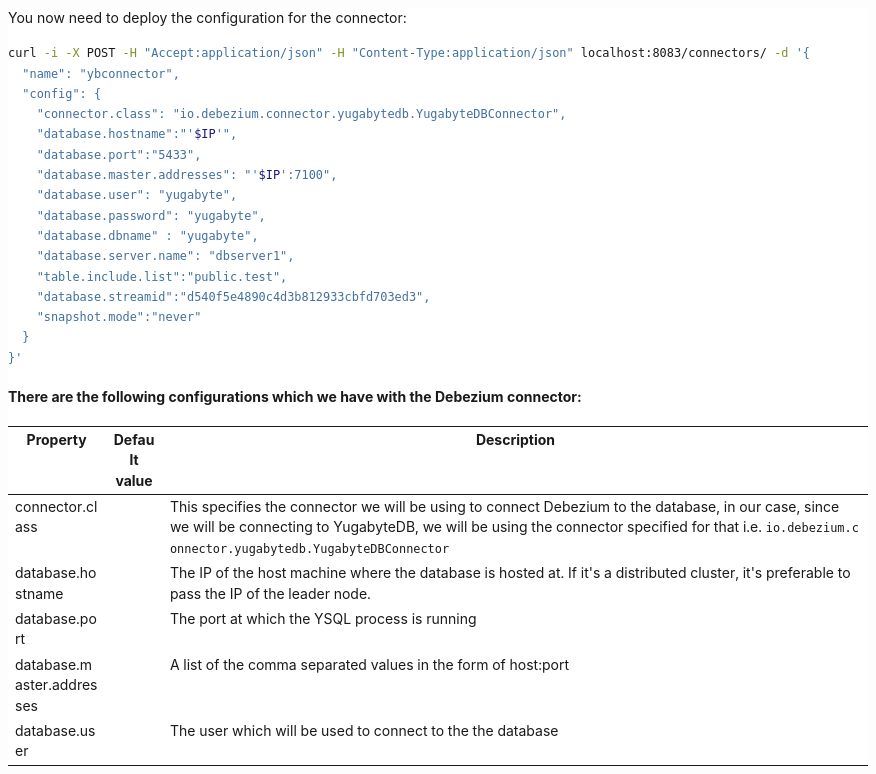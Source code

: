 You now need to deploy the configuration for the connector:
```bash
curl -i -X POST -H "Accept:application/json" -H "Content-Type:application/json" localhost:8083/connectors/ -d '{
  "name": "ybconnector",
  "config": {
    "connector.class": "io.debezium.connector.yugabytedb.YugabyteDBConnector",
    "database.hostname":"'$IP'",
    "database.port":"5433",
    "database.master.addresses": "'$IP':7100",
    "database.user": "yugabyte",
    "database.password": "yugabyte",
    "database.dbname" : "yugabyte",
    "database.server.name": "dbserver1",
    "table.include.list":"public.test",
    "database.streamid":"d540f5e4890c4d3b812933cbfd703ed3",
    "snapshot.mode":"never"
  }
}'
```

#### There are the following configurations which we have with the Debezium connector:
| **Property**               | **Default value**                                    | **Description**                                                                                                                                                                                                                                                                                                                                                                                                                                                                                                                                                                                                                              |
|----------------------------|------------------------------------------------------|----------------------------------------------------------------------------------------------------------------------------------------------------------------------------------------------------------------------------------------------------------------------------------------------------------------------------------------------------------------------------------------------------------------------------------------------------------------------------------------------------------------------------------------------------------------------------------------------------------------------------------------------|
| connector.class            |  | This specifies the connector we will be using to connect Debezium to the database, in our case, since we will be connecting to YugabyteDB, we will be using the connector specified for that i.e. `io.debezium.connector.yugabytedb.YugabyteDBConnector`                                                                                                                                                                                                                                                                                                                                                                                                                                                |
| database.hostname          |                                                      | The IP of the host machine where the database is hosted at. If it's a distributed cluster, it's preferable to pass the IP of the leader node.                                                                                                                                                                                                                                                                                                                                                                                                                                                                                                |
| database.port              |                                                      | The port at which the YSQL process is running                                                                                                                                                                                                                                                                                                                                                                                                                                                                                                                                                                                                |
| database.master.addresses  |                                                      | A list of the comma separated values in the form of host:port                                                                                                                                                                                                                                                                                                                                                                                                                                                                                                                                                                                |
| database.user              |                                                      | The user which will be used to connect to the the database                                                                                                                                                                                                                                                                                                                                                                                                                                                                                                                                                                                   |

* * * * *

Brief | Where does the string "yugabytedb" occur in the listing above? Return every line that contains it.

Solved problem |
    "connector.class": "io.debezium.connector.yugabytedb.YugabyteDBConnector",
| connector.class            |  | This specifies the connector we will be using to connect Debezium to the database, in our case, since we will be connecting to YugabyteDB, we will be using the connector specified for that i.e. `io.debezium.connector.yugabytedb.YugabyteDBConnector`                                                                                                                                                                                                                                                                                                                                                                                                                                                |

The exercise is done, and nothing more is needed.